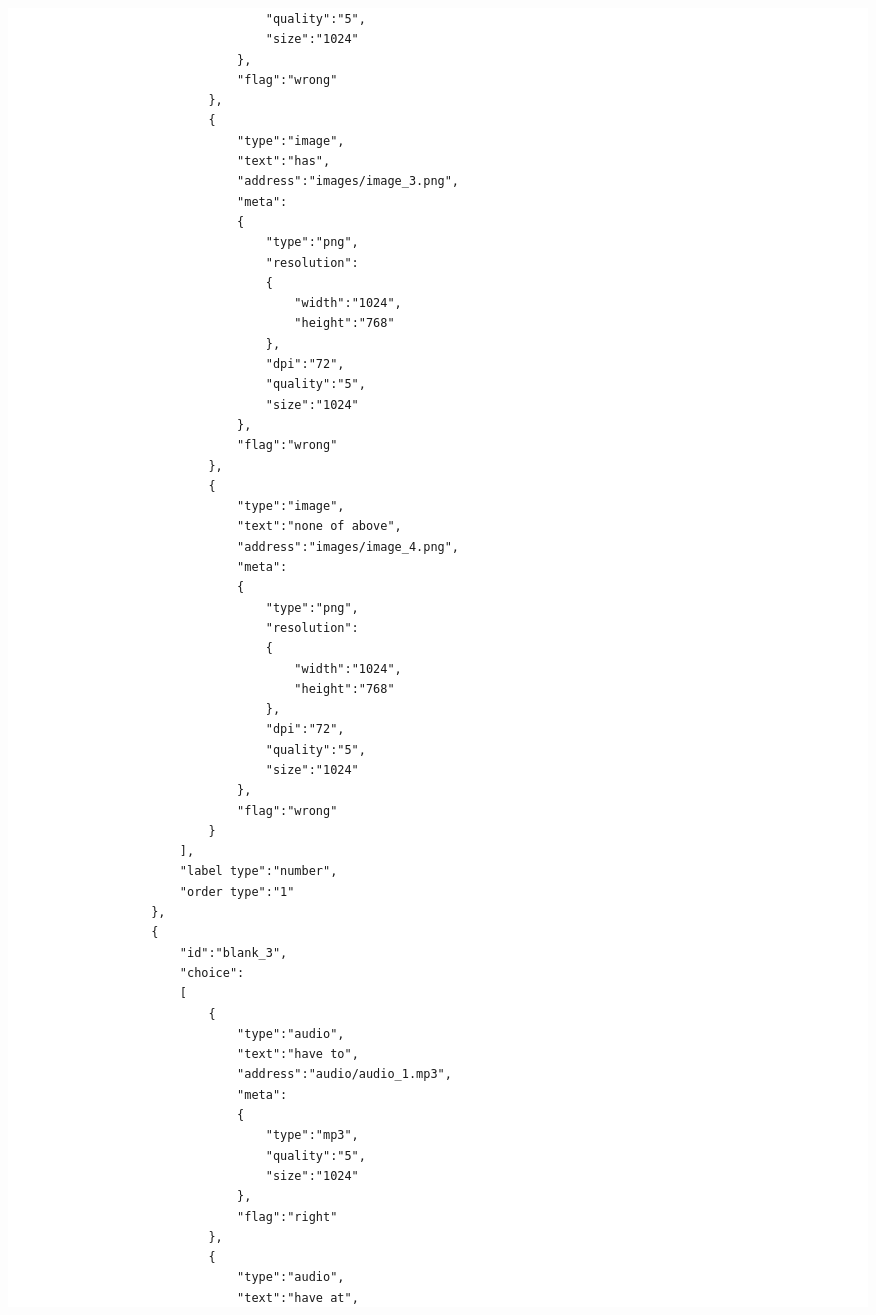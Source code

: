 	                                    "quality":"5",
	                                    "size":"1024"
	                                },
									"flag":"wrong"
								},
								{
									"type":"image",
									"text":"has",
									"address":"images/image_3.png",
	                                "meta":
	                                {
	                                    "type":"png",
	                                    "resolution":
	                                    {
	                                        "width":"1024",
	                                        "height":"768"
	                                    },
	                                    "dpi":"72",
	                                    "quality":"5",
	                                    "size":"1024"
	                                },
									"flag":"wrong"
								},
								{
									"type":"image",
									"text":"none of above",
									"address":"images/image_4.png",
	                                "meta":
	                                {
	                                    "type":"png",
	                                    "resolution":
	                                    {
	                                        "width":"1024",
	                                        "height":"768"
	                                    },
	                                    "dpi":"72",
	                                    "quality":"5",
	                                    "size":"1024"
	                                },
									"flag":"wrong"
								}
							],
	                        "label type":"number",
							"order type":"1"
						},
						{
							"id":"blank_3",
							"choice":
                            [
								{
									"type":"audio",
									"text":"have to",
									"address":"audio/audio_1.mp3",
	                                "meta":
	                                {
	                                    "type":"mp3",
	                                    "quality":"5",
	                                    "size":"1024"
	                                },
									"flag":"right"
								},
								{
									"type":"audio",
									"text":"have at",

• Problem: Take every line of the material that contains the word "text", and copy it.

• Answer:
									"text":"has",
									"text":"none of above",
									"text":"have to",
									"text":"have at",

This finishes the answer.